(Entries taken from a collection)
* * * * *

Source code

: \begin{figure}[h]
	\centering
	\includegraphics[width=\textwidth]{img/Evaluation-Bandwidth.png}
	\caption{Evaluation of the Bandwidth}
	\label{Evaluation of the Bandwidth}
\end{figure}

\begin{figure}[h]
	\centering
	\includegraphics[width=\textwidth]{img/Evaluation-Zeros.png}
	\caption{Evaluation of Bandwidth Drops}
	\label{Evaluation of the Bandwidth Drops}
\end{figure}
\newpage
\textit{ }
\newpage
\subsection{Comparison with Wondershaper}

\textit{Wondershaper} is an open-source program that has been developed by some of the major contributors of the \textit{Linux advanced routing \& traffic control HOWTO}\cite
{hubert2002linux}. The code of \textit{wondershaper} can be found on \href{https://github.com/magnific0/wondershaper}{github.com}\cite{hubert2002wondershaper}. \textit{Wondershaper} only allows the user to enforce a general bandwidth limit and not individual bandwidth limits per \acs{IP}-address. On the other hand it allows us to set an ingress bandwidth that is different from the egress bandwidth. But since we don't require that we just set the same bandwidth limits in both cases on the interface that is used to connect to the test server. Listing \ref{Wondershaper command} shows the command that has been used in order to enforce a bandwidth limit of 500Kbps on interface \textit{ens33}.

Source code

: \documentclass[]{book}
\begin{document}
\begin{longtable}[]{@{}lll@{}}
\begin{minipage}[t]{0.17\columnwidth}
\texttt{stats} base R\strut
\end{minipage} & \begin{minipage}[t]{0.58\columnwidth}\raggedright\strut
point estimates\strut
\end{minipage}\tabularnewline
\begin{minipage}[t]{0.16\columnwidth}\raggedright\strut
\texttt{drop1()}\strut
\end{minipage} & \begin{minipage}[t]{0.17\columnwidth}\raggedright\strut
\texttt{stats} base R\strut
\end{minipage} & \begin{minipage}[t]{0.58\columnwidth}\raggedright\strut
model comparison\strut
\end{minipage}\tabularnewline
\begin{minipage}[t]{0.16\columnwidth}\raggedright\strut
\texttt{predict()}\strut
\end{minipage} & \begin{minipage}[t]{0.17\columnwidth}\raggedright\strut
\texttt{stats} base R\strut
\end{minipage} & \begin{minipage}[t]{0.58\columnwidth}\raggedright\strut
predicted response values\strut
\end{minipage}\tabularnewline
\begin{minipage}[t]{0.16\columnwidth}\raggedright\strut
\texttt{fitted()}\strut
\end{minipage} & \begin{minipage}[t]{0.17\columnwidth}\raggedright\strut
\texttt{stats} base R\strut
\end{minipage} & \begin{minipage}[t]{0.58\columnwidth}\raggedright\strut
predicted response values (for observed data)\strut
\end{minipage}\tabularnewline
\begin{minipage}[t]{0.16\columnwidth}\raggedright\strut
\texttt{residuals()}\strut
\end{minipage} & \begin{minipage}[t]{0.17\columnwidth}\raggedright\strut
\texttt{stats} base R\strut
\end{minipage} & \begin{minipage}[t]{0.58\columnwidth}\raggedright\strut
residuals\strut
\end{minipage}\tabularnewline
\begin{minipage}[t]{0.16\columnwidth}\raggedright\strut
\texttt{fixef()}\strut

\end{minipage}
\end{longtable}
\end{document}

* * * * *

■ **Aim of the exercise**
Each entry above needs to be duplicated verbatim.

■ **Finished exercise**
Source code

: \begin{figure}[h]
	\centering
	\includegraphics[width=\textwidth]{img/Evaluation-Bandwidth.png}
	\caption{Evaluation of the Bandwidth}
	\label{Evaluation of the Bandwidth}
\end{figure}

\begin{figure}[h]
	\centering
	\includegraphics[width=\textwidth]{img/Evaluation-Zeros.png}
	\caption{Evaluation of Bandwidth Drops}
	\label{Evaluation of the Bandwidth Drops}
\end{figure}
\newpage
\textit{ }
\newpage
\subsection{Comparison with Wondershaper}

\textit{Wondershaper} is an open-source program that has been developed by some of the major contributors of the \textit{Linux advanced routing \& traffic control HOWTO}\cite
{hubert2002linux}. The code of \textit{wondershaper} can be found on \href{https://github.com/magnific0/wondershaper}{github.com}\cite{hubert2002wondershaper}. \textit{Wondershaper} only allows the user to enforce a general bandwidth limit and not individual bandwidth limits per \acs{IP}-address. On the other hand it allows us to set an ingress bandwidth that is different from the egress bandwidth. But since we don't require that we just set the same bandwidth limits in both cases on the interface that is used to connect to the test server. Listing \ref{Wondershaper command} shows the command that has been used in order to enforce a bandwidth limit of 500Kbps on interface \textit{ens33}.

Source code

: \documentclass[]{book}
\begin{document}
\begin{longtable}[]{@{}lll@{}}
\begin{minipage}[t]{0.17\columnwidth}
\texttt{stats} base R\strut
\end{minipage} & \begin{minipage}[t]{0.58\columnwidth}\raggedright\strut
point estimates\strut
\end{minipage}\tabularnewline
\begin{minipage}[t]{0.16\columnwidth}\raggedright\strut
\texttt{drop1()}\strut
\end{minipage} & \begin{minipage}[t]{0.17\columnwidth}\raggedright\strut
\texttt{stats} base R\strut
\end{minipage} & \begin{minipage}[t]{0.58\columnwidth}\raggedright\strut
model comparison\strut
\end{minipage}\tabularnewline
\begin{minipage}[t]{0.16\columnwidth}\raggedright\strut
\texttt{predict()}\strut
\end{minipage} & \begin{minipage}[t]{0.17\columnwidth}\raggedright\strut
\texttt{stats} base R\strut
\end{minipage} & \begin{minipage}[t]{0.58\columnwidth}\raggedright\strut
predicted response values\strut
\end{minipage}\tabularnewline
\begin{minipage}[t]{0.16\columnwidth}\raggedright\strut
\texttt{fitted()}\strut
\end{minipage} & \begin{minipage}[t]{0.17\columnwidth}\raggedright\strut
\texttt{stats} base R\strut
\end{minipage} & \begin{minipage}[t]{0.58\columnwidth}\raggedright\strut
predicted response values (for observed data)\strut
\end{minipage}\tabularnewline
\begin{minipage}[t]{0.16\columnwidth}\raggedright\strut
\texttt{residuals()}\strut
\end{minipage} & \begin{minipage}[t]{0.17\columnwidth}\raggedright\strut
\texttt{stats} base R\strut
\end{minipage} & \begin{minipage}[t]{0.58\columnwidth}\raggedright\strut
residuals\strut
\end{minipage}\tabularnewline
\begin{minipage}[t]{0.16\columnwidth}\raggedright\strut
\texttt{fixef()}\strut

\end{minipage}
\end{longtable}
\end{document}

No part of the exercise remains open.